[File] [PATCH] Magdir/archive+windows; InstallShield setup header *.HDR+Language Identifier *.LID ; *.INS; *.TAG
Christos Zoulas
christos at zoulas.com
Sun Nov 7 16:26:48 UTC 2021
Applied, thanks!
christos
> On Nov 4, 2021, at 11:30 AM, Jörg Jenderek <joerg.jen.der.ek at gmx.net> wrote:
>
> Hello,
>
> some days ago i installed an old Windows software. In installation
> directory are files which are not recognised or described only partly
> or generic by file command.
>
> When running running file command version 5.41 on such examples i
> get an output like:
>
> DATA.TAG: ASCII text, with CRLF line terminators
> Setup.exe: PE32 executable (GUI) Intel 80386, for MS Windows
> _sys1.cab: InstallShield CAB
> _sys1.hdr: InstallShield CAB
> _user1.cab: InstallShield CAB
> _user1.hdr: InstallShield CAB
> data1.cab: InstallShield CAB
> data1.hdr: InstallShield CAB
> data2.cab: InstallShield CAB
> setup.ins: COM executable for DOS
> setup.lid: ASCII text, with CRLF line terminators
>
> Furthermore with --extension option only 3 character sequence ??? is
> shown. With -i option only generic mime types like text/plain or
> application/octet-stream are shown.
>
> For comparison reason i run the file format identification utility
> TrID ( See https://mark0.net/soft-trid-e.html).
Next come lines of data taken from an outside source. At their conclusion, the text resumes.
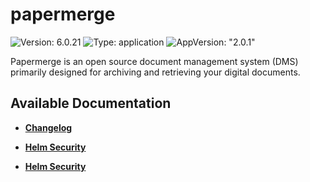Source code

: # papermerge

![Version: 6.0.21](https://img.shields.io/badge/Version-6.0.21-informational?style=flat-square) ![Type: application](https://img.shields.io/badge/Type-application-informational?style=flat-square) ![AppVersion: "2.0.1"](https://img.shields.io/badge/AppVersion-"2.0.1"-informational?style=flat-square)

Papermerge is an open source document management system (DMS) primarily designed for archiving and retrieving your digital documents.

## Available Documentation

- [**Changelog**](CHANGELOG)

- [**Helm Security**](container-security)

- [**Helm Security**](helm-security)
> Some HDR examples are described correctly by TrID first as
> "InstallShield setup header" by ark-cab-ishield-hdr.trid.xml and
> second generic as "InstallShield compressed Archive" by
> ark-cab-ishield.trid.xml.
> Most INS examples are described correctly as "InstallShield Script"
> by ins.trid.xml.
> The examples described by file command as "ASCII text" are described
> as "Generic INI configuration" by ini.trid.xml. All LID examples are
> described more specific as "InstallShield Language Identifier" by
> lid-is.trid.xml and all DATA.TAG examples are described as "TagInfo
> data" by taginfo.trid.xml (See appended installshield-trid-v.txt.gz).
>
> This list the correct file name extensions and often with -v option
> the related URL pointing to used file format information. Luckily
> there exist a free software unshield, that can handle such
> InstallShield Cabinet archives. The relevant information is found an
> header file cabfile.h and c-source file helper.c. So these
> informations are now expressed by comment lines inside
> Magdir//archive like:
> # URL: https://en.wikipedia.org/wiki/InstallShield
> # Reference: https://github.com/twogood/unshield
> # /blob/master/lib/cabfile.h
> # https://github.com/twogood/unshield/blob/master/lib/helper.c
>
> In current version the only magic line looks like:
> 0 string ISc( InstallShield CAB
>
> Now after test for this CAB_SIGNATURE (0x28635349) now according to
> c-source print version information by line like:
>> 4 ulelong x \b, version %#x
>
> Afterwards print volume_info and cab_descriptor_offset with unusual
> values like:
>> 8 ulelong !0 \b, volume_info %#x
>> 12 ulelong !0x200 \b, offset %#x
> Afterward the cab_descriptor_size is shown if non zero by line like:
>> 16 ulelong !0 \b, descriptor size %#x
>
> After inspecting hundreds of InstallShield this value was zero in all
> my CAB examples and non zero in my HDR examples. Hoping that this is
> always true, i use this observation to distinguish HDR from CAB
> InstallShield with correct file name extensions by lines like:
> 0 string ISc( InstallShield
> !:mime application/x-installshield
>> 16 ulelong !0 setup header
> !:ext hdr
>> 16 ulelong =0 CAB
> !:ext cab
> Instead generic mime type application/octet-stream i display a user
> defined one.
>
> Unfortunately no official or complete documentation exist for LID
> file format. So i use information provided by TrID. So this
> information is manifested inside Magdir/windows by comment lines like:
> # URL: https://en.wikipedia.org/wiki/InstallShield
> # Reference: http://mark0.net/download/triddefs_xml.7z
> # defs/l/lid-is.trid.xml
> According to TrID i create equivalent magic lines inside ini-file
> sub routine of Magdir/windows after Windows code page translator
> section. This now looks like:
>>> &0 regex/c \^(Languages)] InstallShield Language Identifier
> !:mime text/x-installshield-lid
> !:ext lid
>
> Instead of generic mime type text/plain i display a user defined one.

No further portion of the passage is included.